Our midrash appears in the second volume of "Dirshuni," in a section recounting stories of Israel in Egypt. "The Midrash of Pharaoh’s Daughter," who in the book of Exodus is unnamed is written by Gili Zivon, who is inspired by an existing rabbinic midrash (Vayikra Rabbah 1:3) on a verse from I Chronicles (4:18) which recounts the descendants of "Bityah, Pharaoh’s daughter." Playing on the name she's given in the book of Chronicles, the question the midrash seeks to answer is: Is she the daughter of Pharaoh (bat Par’oh) or is she [really] the daughter of God (bat Yah)? The midrash answers the question by noting the compassion Bityah shows to Moses claiming that by willingly ignoring and undermining her father’s decree by taking Moses in, she extracts herself from her father's domain. Said the Holy One: She who shows mercy to My child, shall be to me as a daughter; and she is thusly called Bityah (bat-Yah), the daughter of God.

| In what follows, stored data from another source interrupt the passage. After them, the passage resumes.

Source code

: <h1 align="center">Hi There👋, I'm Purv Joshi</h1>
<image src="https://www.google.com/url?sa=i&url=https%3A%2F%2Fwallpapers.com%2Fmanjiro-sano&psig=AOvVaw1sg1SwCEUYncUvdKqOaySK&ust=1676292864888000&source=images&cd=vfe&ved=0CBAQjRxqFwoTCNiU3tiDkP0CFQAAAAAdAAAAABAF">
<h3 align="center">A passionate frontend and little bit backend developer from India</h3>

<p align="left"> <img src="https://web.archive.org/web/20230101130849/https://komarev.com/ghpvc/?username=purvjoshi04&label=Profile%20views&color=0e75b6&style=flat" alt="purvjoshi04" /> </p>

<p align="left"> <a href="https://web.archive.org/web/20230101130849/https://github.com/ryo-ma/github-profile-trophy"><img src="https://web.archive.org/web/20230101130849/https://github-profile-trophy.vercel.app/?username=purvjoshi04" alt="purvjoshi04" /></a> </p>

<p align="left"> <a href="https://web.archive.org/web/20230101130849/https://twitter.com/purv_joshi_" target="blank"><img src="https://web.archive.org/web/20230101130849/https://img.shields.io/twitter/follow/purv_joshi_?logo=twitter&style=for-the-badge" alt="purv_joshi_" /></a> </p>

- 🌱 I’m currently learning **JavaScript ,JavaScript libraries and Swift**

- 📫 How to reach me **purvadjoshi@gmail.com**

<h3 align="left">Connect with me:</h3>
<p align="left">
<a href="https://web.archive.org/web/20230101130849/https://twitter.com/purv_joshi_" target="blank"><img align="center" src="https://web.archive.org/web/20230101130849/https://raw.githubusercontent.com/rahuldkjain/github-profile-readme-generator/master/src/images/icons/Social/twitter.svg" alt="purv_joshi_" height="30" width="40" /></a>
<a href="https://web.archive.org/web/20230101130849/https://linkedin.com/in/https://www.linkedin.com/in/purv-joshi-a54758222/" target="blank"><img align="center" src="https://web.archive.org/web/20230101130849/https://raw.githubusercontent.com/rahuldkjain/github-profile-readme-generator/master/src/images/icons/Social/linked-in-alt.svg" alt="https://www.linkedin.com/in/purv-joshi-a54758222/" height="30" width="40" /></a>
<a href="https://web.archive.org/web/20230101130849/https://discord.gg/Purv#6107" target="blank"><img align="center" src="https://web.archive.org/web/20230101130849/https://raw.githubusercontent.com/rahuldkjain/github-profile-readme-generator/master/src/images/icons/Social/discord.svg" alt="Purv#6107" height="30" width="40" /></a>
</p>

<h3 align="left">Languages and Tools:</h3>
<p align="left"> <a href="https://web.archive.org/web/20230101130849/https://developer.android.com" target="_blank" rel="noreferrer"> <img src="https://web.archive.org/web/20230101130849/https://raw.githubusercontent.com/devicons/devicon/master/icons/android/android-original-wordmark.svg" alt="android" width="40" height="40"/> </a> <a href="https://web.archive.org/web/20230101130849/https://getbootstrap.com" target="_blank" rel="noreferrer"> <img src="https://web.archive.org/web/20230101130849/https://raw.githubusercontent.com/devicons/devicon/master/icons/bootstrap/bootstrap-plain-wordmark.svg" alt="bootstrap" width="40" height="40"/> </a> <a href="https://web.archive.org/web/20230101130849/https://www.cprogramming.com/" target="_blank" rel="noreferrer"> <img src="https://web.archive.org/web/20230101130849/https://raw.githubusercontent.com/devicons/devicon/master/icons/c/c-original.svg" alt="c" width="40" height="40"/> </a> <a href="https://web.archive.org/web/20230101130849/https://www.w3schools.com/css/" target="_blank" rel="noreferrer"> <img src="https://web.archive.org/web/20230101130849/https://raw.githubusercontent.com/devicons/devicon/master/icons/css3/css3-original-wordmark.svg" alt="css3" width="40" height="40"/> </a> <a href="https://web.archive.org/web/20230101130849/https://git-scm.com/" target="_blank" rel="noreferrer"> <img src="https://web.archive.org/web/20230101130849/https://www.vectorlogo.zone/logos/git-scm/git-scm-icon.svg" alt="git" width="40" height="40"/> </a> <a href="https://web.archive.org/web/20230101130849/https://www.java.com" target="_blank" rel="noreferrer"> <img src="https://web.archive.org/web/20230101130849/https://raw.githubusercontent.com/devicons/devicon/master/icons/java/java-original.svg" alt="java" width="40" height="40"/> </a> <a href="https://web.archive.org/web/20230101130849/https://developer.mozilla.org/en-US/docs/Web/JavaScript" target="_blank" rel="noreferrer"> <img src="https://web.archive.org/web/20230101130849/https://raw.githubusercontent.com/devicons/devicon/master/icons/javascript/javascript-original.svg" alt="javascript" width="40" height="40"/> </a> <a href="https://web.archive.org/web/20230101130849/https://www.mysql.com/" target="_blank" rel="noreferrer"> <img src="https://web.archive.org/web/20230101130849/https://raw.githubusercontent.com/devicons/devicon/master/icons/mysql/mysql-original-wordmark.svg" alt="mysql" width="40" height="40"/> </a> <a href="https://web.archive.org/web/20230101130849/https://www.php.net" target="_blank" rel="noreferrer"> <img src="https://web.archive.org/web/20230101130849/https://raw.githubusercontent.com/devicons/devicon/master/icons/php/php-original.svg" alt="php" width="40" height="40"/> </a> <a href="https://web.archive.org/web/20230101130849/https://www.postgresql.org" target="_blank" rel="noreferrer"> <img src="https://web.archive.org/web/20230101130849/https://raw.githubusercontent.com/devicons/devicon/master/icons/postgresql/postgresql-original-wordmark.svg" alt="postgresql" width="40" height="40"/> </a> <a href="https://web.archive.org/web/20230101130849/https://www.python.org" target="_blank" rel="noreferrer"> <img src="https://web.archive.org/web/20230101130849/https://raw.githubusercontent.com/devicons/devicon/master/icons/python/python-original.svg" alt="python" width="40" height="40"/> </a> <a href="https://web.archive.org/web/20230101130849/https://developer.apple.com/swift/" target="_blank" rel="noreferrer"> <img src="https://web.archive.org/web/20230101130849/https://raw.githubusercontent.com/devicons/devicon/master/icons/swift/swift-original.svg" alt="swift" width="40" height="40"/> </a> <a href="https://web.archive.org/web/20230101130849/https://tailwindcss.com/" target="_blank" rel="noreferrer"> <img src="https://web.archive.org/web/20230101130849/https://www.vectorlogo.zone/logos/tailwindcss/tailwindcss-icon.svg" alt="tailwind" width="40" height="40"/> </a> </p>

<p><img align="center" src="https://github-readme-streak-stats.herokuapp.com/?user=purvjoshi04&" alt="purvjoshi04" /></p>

The existing midrash from Vayikra Rabbah is a popular one and for good reason. It demonstrates that through our actions, most notably compassion for the "other," even a member of an abusive and idolatrous nation can become one of God's beloved children. However, when we bring a female voice to bear on this midrash, in this case the voice of Gili Zivon, the result adds a whole new layer of meaning to the text and a new layer of respect and honor to the actions of Pharaoh's daughter.

Zivon’s midrash begins: In what manner did she show compassion? Go and see how the prophet Isaiah learned from the actions of Pharaoh’s daughter. In a classic midrashic move, Zivon compares the verses that describe the actions of Pharaoh’s daughter to one of the most well-known sections from the prophet Isaiah, which is read each Yom Kippur. In order to claim that the verses are linked, in this case, they are linked by the fact that Isaiah's actions are modeled after those of Pharaoh's daughter.

The midrash takes the verses section by section, noting similar words and actions that parallel one another. In Exodus, Pharaoh’s daughter "saw" the basket (2:5) – she saw and did not turn away, and Isaiah asks us to "see the naked, to clothe him." Bityah sent her maidservant to fetch the basket – she did not close the shutters of her heart, and Isaiah responds, "to send the oppressed free." She took in the basket – rather than asking "what is he to me?" Isaiah therefore instructs us "to take the wretched poor into your home." She "opened" the basket (Exodus 2:6) – and opened her heart to a baby who wasn’t of her own people, as Isaiah says: to unlock the fetters of wickedness. And she saw that he was a Hebrew, for Isaiah, "to see…and not to ignore."

God’s response to Bityah’s actions is to bless her with a name that includes God’s own name, like Abraham and Sarah, and to make her a teacher of compassion in the world, for "she knows the secret of how to open your heart…the secret of how to look at a child and see who they will become…the secret of how to hear the cries of the children of the 'other.'"

Thus Bityah, the daughter of Pharaoh, becomes a mother and a guide to us in every generation. For our mothers are those who opened their hearts to us, who look at us in our darkest moments and see our potential, who hear our cries and take us in. May we be blessed this Mother’s Day to know and celebrate women whose compassion takes after our mother Bityah.